* [YOUR ASSIGNMENT] Within the records, which lines hold the string "tradiciones"? Report each one by copying it.

Segment Start: EXERCISE DATA

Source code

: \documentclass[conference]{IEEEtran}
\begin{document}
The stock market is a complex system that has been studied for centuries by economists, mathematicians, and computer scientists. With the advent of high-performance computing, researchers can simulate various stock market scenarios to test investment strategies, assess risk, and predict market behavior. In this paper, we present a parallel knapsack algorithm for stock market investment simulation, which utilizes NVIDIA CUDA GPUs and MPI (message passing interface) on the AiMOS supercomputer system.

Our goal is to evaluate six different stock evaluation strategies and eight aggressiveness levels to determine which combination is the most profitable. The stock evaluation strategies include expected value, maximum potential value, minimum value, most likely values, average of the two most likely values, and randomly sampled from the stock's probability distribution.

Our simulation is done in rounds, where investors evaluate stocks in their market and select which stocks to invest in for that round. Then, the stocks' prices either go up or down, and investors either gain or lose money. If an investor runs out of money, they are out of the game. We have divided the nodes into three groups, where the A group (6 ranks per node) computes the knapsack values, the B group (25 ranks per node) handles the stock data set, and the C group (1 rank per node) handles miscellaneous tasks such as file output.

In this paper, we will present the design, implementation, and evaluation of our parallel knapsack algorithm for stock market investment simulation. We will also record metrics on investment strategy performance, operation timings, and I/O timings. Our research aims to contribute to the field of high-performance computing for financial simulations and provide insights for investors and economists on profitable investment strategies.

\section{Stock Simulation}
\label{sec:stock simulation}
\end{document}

Segment End: EXERCISE DATA
Segment Start: EXERCISE DATA

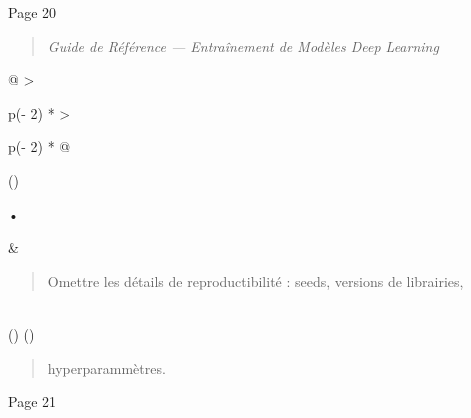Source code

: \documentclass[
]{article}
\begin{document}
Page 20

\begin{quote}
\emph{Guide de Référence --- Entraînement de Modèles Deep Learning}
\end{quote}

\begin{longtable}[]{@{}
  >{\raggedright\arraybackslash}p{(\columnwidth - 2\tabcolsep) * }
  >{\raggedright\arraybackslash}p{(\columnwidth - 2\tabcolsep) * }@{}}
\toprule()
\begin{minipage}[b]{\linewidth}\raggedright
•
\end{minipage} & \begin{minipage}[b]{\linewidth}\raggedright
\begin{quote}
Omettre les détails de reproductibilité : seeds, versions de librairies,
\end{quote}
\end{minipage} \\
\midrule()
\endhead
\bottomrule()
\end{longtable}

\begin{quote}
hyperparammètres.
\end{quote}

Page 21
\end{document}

Segment End: EXERCISE DATA
Segment Start: EXERCISE DATA

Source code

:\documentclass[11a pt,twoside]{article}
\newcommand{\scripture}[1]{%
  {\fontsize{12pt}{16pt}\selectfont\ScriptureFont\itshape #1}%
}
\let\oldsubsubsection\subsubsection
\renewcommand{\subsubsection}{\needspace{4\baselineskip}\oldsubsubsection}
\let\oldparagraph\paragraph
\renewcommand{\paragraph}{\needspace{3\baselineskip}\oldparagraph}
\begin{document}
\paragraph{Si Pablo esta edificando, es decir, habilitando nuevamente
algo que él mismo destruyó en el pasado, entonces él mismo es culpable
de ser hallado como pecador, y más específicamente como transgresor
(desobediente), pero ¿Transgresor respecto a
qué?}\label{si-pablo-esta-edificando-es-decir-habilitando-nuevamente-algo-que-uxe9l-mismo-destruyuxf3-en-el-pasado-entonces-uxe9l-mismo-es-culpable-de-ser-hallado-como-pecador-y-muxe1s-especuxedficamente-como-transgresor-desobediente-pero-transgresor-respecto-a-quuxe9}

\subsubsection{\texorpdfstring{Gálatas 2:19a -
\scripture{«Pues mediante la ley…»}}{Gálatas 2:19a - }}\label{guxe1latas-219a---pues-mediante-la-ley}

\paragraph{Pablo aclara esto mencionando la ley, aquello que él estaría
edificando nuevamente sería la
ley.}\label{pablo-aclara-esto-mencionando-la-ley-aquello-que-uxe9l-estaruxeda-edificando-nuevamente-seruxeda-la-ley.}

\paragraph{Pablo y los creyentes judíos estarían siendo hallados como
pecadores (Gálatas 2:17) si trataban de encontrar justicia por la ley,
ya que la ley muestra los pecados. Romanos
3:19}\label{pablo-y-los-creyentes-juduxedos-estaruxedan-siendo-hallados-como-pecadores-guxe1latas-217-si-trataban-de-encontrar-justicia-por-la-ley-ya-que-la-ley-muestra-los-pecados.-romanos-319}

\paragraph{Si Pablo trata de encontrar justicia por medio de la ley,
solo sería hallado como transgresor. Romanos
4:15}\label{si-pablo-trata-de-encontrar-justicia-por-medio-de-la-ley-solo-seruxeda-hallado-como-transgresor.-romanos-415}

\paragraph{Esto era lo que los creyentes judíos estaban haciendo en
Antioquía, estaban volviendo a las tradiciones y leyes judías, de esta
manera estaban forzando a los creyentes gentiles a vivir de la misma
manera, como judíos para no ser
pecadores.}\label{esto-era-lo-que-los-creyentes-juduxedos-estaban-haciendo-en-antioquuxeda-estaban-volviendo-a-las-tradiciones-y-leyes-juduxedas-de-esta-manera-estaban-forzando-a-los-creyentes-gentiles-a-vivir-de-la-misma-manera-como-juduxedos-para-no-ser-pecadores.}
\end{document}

Segment End: EXERCISE DATA

* [REPLY TO THE TASK]
Antioquía, estaban volviendo a las tradiciones y leyes judías, de esta
pecadores.}\label{esto-era-lo-que-los-creyentes-juduxedos-estaban-haciendo-en-antioquuxeda-estaban-volviendo-a-las-tradiciones-y-leyes-juduxedas-de-esta-manera-estaban-forzando-a-los-creyentes-gentiles-a-vivir-de-la-misma-manera-como-juduxedos-para-no-ser-pecadores.}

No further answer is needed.